Connectivity is another split category, and the dividing lines are meaningful. The Storm Lite 5G leads on cellular throughput with a maximum download speed of 3300 Mbits/s versus the Poco M7's 2500 Mbits/s, a 32% advantage that benefits users in areas with congested or high-bandwidth 5G networks. It also carries Bluetooth 5.2 against the Poco M7's 5.0, which brings modest improvements in connection stability and energy efficiency — relevant for users who keep wireless earbuds or peripherals paired throughout the day.

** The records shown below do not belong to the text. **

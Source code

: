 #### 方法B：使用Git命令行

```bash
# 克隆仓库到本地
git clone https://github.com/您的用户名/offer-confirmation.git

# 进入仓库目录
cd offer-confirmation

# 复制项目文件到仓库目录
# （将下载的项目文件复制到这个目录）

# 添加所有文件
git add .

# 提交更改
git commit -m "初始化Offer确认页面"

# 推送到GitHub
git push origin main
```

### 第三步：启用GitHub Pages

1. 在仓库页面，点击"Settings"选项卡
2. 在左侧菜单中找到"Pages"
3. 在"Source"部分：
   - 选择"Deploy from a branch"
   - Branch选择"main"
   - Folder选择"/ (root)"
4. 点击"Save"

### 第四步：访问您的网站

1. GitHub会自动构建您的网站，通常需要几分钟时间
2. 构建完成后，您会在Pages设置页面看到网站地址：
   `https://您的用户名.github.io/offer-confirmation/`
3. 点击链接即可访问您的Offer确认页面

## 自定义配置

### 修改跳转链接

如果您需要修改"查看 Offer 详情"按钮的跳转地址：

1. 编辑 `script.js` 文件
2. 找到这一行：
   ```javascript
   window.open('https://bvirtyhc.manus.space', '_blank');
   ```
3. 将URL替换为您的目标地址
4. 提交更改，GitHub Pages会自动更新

The Poco M7 counters with one feature that carries outsized real-world utility: NFC. The Storm Lite 5G lacks it entirely. NFC enables contactless payments, quick device pairing, and transit card emulation — for many users in urban environments, this alone is a daily-use capability. The Storm Lite 5G also includes a gyroscope, which the Poco M7 omits. A gyroscope is essential for accurate motion-based gaming, augmented reality apps, and stable image orientation detection — its absence on the Poco M7 is a quiet but real limitation for those use cases. Both phones share dual SIM support, expandable storage, USB-C 2.0, the same Wi-Fi standards, and a fingerprint scanner.

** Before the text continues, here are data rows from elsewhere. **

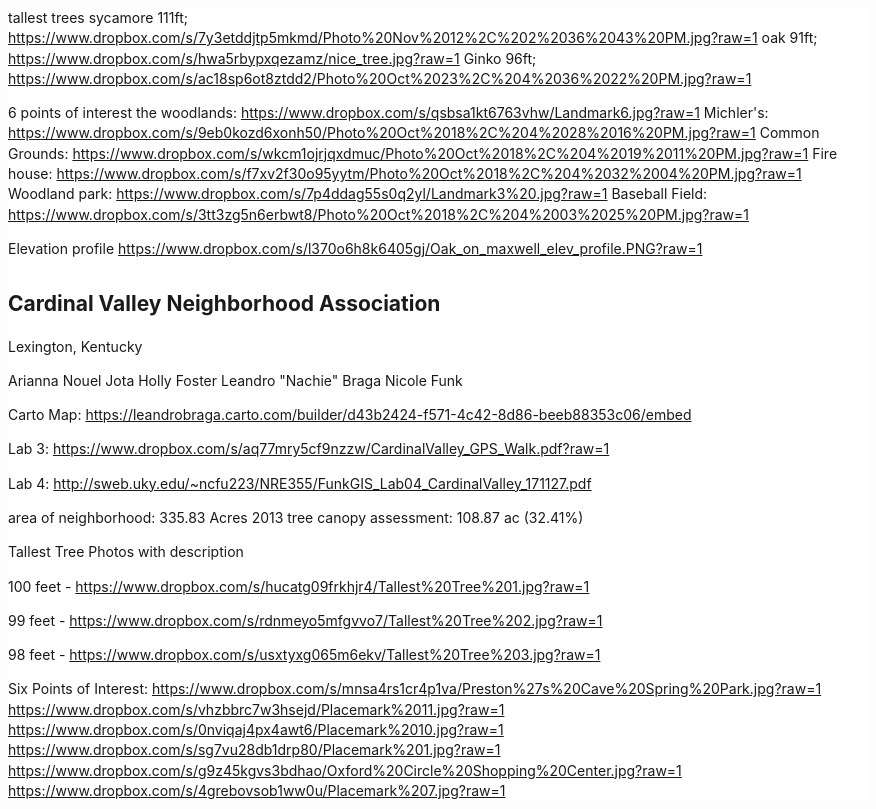 tallest trees
sycamore 111ft; https://www.dropbox.com/s/7y3etddjtp5mkmd/Photo%20Nov%2012%2C%202%2036%2043%20PM.jpg?raw=1
oak 91ft; https://www.dropbox.com/s/hwa5rbypxqezamz/nice_tree.jpg?raw=1
Ginko 96ft; https://www.dropbox.com/s/ac18sp6ot8ztdd2/Photo%20Oct%2023%2C%204%2036%2022%20PM.jpg?raw=1

6 points of interest
the woodlands: https://www.dropbox.com/s/qsbsa1kt6763vhw/Landmark6.jpg?raw=1
Michler's: https://www.dropbox.com/s/9eb0kozd6xonh50/Photo%20Oct%2018%2C%204%2028%2016%20PM.jpg?raw=1
Common Grounds: https://www.dropbox.com/s/wkcm1ojrjqxdmuc/Photo%20Oct%2018%2C%204%2019%2011%20PM.jpg?raw=1
Fire house: https://www.dropbox.com/s/f7xv2f30o95yytm/Photo%20Oct%2018%2C%204%2032%2004%20PM.jpg?raw=1
Woodland park: https://www.dropbox.com/s/7p4ddag55s0q2yl/Landmark3%20.jpg?raw=1
Baseball Field: https://www.dropbox.com/s/3tt3zg5n6erbwt8/Photo%20Oct%2018%2C%204%2003%2025%20PM.jpg?raw=1

Elevation profile
https://www.dropbox.com/s/l370o6h8k6405gj/Oak_on_maxwell_elev_profile.PNG?raw=1


## Cardinal Valley Neighborhood Association
Lexington, Kentucky

Arianna Nouel Jota
Holly Foster
Leandro "Nachie" Braga
Nicole Funk

Carto Map:
https://leandrobraga.carto.com/builder/d43b2424-f571-4c42-8d86-beeb88353c06/embed

Lab 3:
https://www.dropbox.com/s/aq77mry5cf9nzzw/CardinalValley_GPS_Walk.pdf?raw=1

Lab 4:
http://sweb.uky.edu/~ncfu223/NRE355/FunkGIS_Lab04_CardinalValley_171127.pdf

area of neighborhood: 335.83 Acres
2013 tree canopy assessment: 108.87 ac (32.41%)

Tallest Tree Photos with description

100 feet - https://www.dropbox.com/s/hucatg09frkhjr4/Tallest%20Tree%201.jpg?raw=1

99 feet - https://www.dropbox.com/s/rdnmeyo5mfgvvo7/Tallest%20Tree%202.jpg?raw=1

98 feet - https://www.dropbox.com/s/usxtyxg065m6ekv/Tallest%20Tree%203.jpg?raw=1

Six Points of Interest:
https://www.dropbox.com/s/mnsa4rs1cr4p1va/Preston%27s%20Cave%20Spring%20Park.jpg?raw=1
https://www.dropbox.com/s/vhzbbrc7w3hsejd/Placemark%2011.jpg?raw=1
https://www.dropbox.com/s/0nviqaj4px4awt6/Placemark%2010.jpg?raw=1
https://www.dropbox.com/s/sg7vu28db1drp80/Placemark%201.jpg?raw=1
https://www.dropbox.com/s/g9z45kgvs3bdhao/Oxford%20Circle%20Shopping%20Center.jpg?raw=1
https://www.dropbox.com/s/4grebovsob1ww0u/Placemark%207.jpg?raw=1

Weighing these trade-offs, this group comes down to user priorities. The Storm Lite 5G has a functional edge for mobile gamers and power connectivity users thanks to its gyroscope and faster 5G speeds, while the Poco M7's NFC support is the more broadly impactful advantage for everyday urban users relying on contactless payments and transit. Neither phone dominates outright, but NFC's day-to-day relevance gives the Poco M7 a slight overall edge in this category for the average consumer.